The morning of the impossibly heavy fog, I walked into the building to find myself one of the few employees who had risked the drive. That meant a crushing workload and mandatory overtime, but I didn’t mind; I lived alone in a studio apartment that might have been a cell; I never went out on weeknights and slept through most of my Saturdays. Sometimes, I  would treat myself to a movie on a Sunday afternoon, but I always took great care to sit in the back row of the theater, for if I spied a single blemish on the fabric of the screen, it would be all I could focus on for the rest of the show.

The first few hours of my shift passed slowly; the diminished staff had created long hold times that left every caller with a litany of complaints and a waspish tone. I kept my tone apologetic and respectful.

Somewhere to my right, a coworker was coughing endlessly; behind me, another banged his mouse on his desk in frustration.

 

When I excused myself to the restroom I realized to my discomfort that someone was crying in the bathroom stall.

My lunch hour was quiet and lonely. I spent some of it outside smoking one cigarette after another until the sight of the fog began to play tricks on my eyes. It left me with a strange feeling of vertigo, as though I was slowly spiraling into emptiness.

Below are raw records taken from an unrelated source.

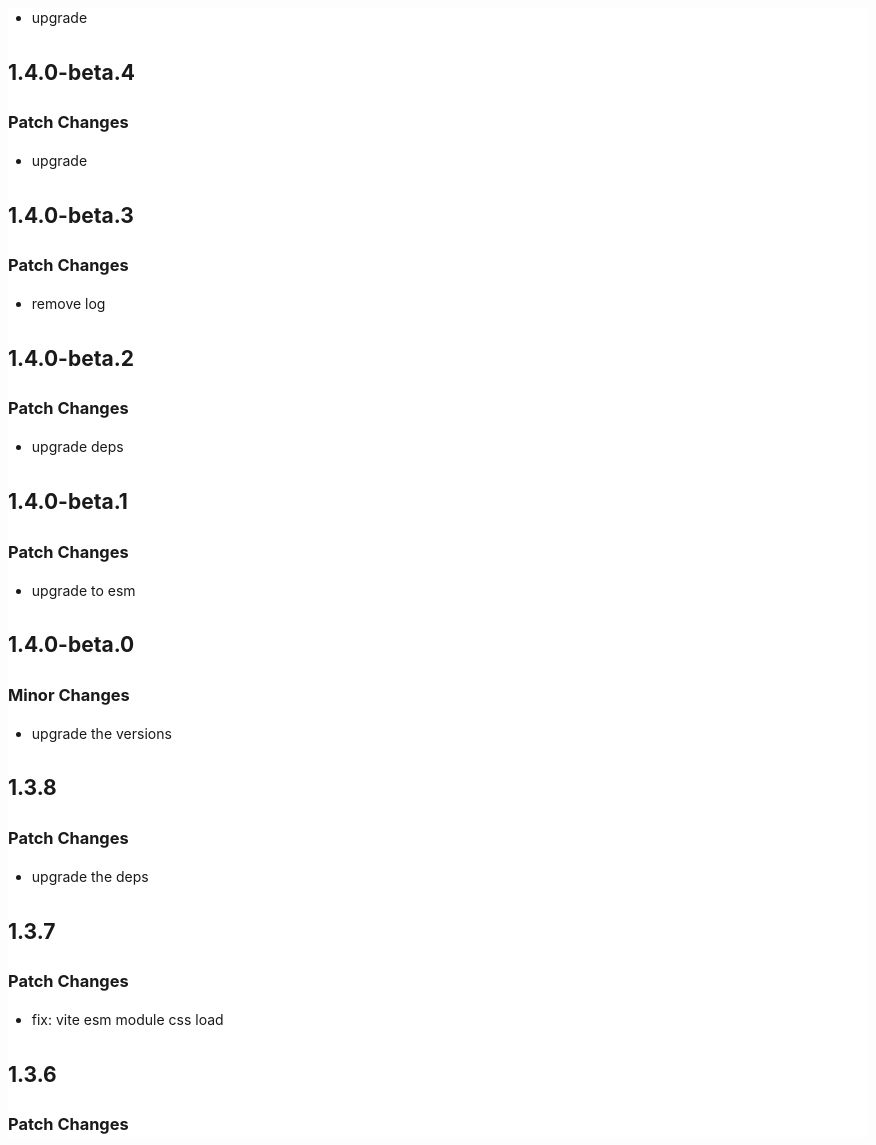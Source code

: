 - upgrade

## 1.4.0-beta.4

### Patch Changes

- upgrade

## 1.4.0-beta.3

### Patch Changes

- remove log

## 1.4.0-beta.2

### Patch Changes

- upgrade deps

## 1.4.0-beta.1

### Patch Changes

- upgrade to esm

## 1.4.0-beta.0

### Minor Changes

- upgrade the versions

## 1.3.8

### Patch Changes

- upgrade the deps

## 1.3.7

### Patch Changes

- fix: vite esm module css load

## 1.3.6

### Patch Changes
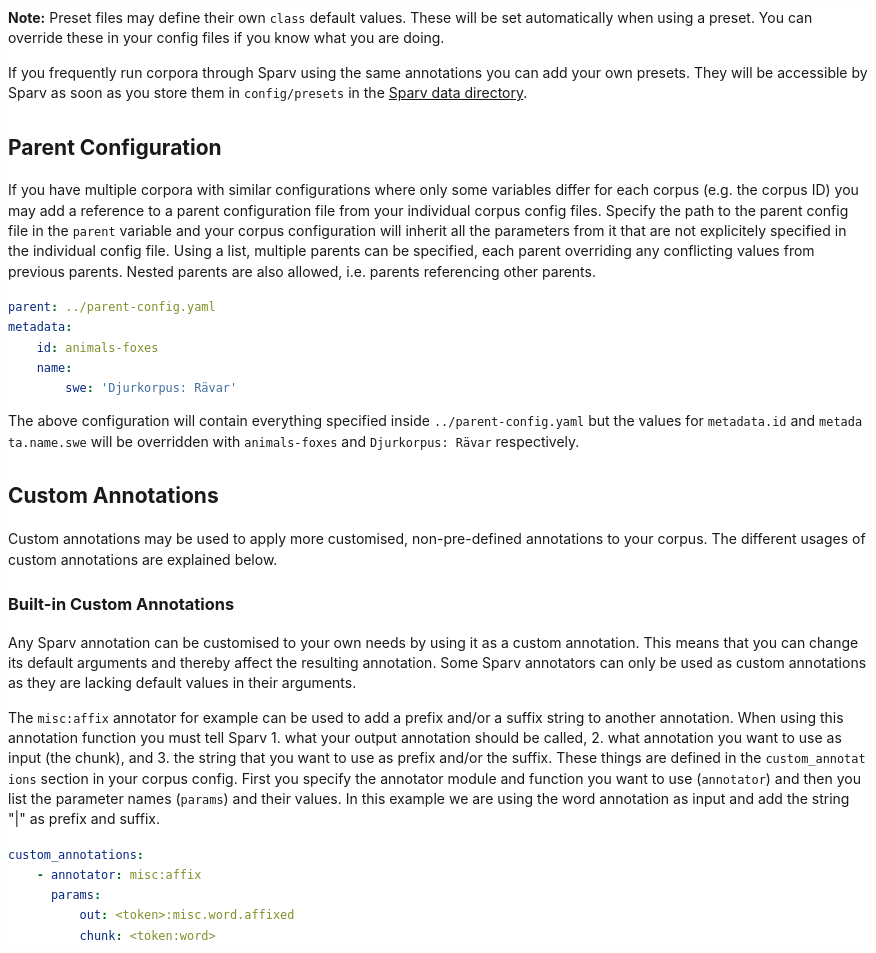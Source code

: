 **Note:** Preset files may define their own `class` default values. These will be set automatically when using a preset.
You can override these in your config files if you know what you are doing.

If you frequently run corpora through Sparv using the same annotations you can add your own presets. They will be
accessible by Sparv as soon as you store them in `config/presets` in the [Sparv data
directory](user-manual/installation-and-setup.md#setting-up-sparv).


## Parent Configuration
If you have multiple corpora with similar configurations where only some variables differ for each corpus (e.g. the
corpus ID) you may add a reference to a parent configuration file from your individual corpus config files. Specify the
path to the parent config file in the `parent` variable and your corpus configuration will inherit all the parameters
from it that are not explicitely specified in the individual config file. Using a list, multiple parents can be
specified, each parent overriding any conflicting values from previous parents. Nested parents are also allowed, i.e.
parents referencing other parents.

```yaml
parent: ../parent-config.yaml
metadata:
    id: animals-foxes
    name:
        swe: 'Djurkorpus: Rävar'
```
The above configuration will contain everything specified inside `../parent-config.yaml` but the values for
`metadata.id` and `metadata.name.swe` will be overridden with `animals-foxes` and `Djurkorpus: Rävar` respectively.


## Custom Annotations
Custom annotations may be used to apply more customised, non-pre-defined annotations to your corpus. The different
usages of custom annotations are explained below.

### Built-in Custom Annotations
Any Sparv annotation can be customised to your own needs by using it as a custom annotation. This means that you can
change its default arguments and thereby affect the resulting annotation. Some Sparv annotators can only be used as
custom annotations as they are lacking default values in their arguments.

The `misc:affix` annotator for example can be used to add a prefix and/or a suffix string to another annotation. When
using this annotation function you must tell Sparv 1. what your output annotation should be called, 2. what annotation
you want to use as input (the chunk), and 3. the string that you want to use as prefix and/or the suffix. These things
are defined in the `custom_annotations` section in your corpus config. First you specify the annotator module and
function you want to use (`annotator`) and then you list the parameter names (`params`) and their values. In this
example we are using the word annotation as input and add the string "|" as prefix and suffix.
```yaml
custom_annotations:
    - annotator: misc:affix
      params:
          out: <token>:misc.word.affixed
          chunk: <token:word>
```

The second part of my shift is when it began. The call was ordinary at first, but the voice on the other end of the line cut me off mid-greeting with a demand for information. I did my best to comply but had to ask the caller to repeat himself several times.

The numbers he gave me were wrong—completely wrong. Please understand that I am not talking about faulty account information or transposed digits.

I mean to say that the numbers themselves were wrong.

They were integers that existed outside the zero through nine that I had been taught and lived with for all of my years, but I knew these were numbers I was hearing nonetheless. I could almost see them in my mind,   impossible symbols that no human hand had ever drawn.

The caller made an impatient sound as I stared at my keyboard in dismay. Could any key express the characters the caller was describing? Though my college education was incomplete, I had studied enough to understand the concept of imaginary numbers, but this was more than that. These were alien numbers,  blasphemous numbers, and every time the caller repeated them, I felt an ache in my head.

“I don’t understand,” I finally admitted.

The caller simply repeated himself again and again, until the numbers sounded like a prayer in an unknown language. I disconnected the call and pulled off my headset. Shudders worked their way through my body. I looked at the windows. The fog had blunted the afternoon light, casting everything into shades of gray.

I heard the numbers again; I looked at my headset, but it was silent. Standing, I listened to those terrible syllables coming from the mouths of my coworkers; they murmured them with easy familiarity. I cried in alarm, but no one looked up from their work. I ran to find a supervisor, but he was also on the phone, speaking facts and figures that made no sense at all. He didn’t look up when I called his name; even when I  touched his shoulder, he did not react, and his flesh was clammy with sweat. I could see the veins in his forehead throbbing as he spoke.

There was a loud crack, and the lights flickered and went out. Something similar had happened the previous year; a truck had crashed into a telephone pole, snapping power lines and leaving us with nothing more to do but, while away, the remainder of our shifts with small talk and gossip.

Despite the dead phones and darkened screens, my coworkers continued to talk. In fact, they spoke louder and faster, their voices finding a chaotic rhythm.

I fled from the madness, leaving my job, apartment, and possessions behind.

As I said before, the modern world has reduced us to numbers, but what if the numbers we chose to do that with were the wrong ones? What if we have unknowingly reduced ourselves to nonsense?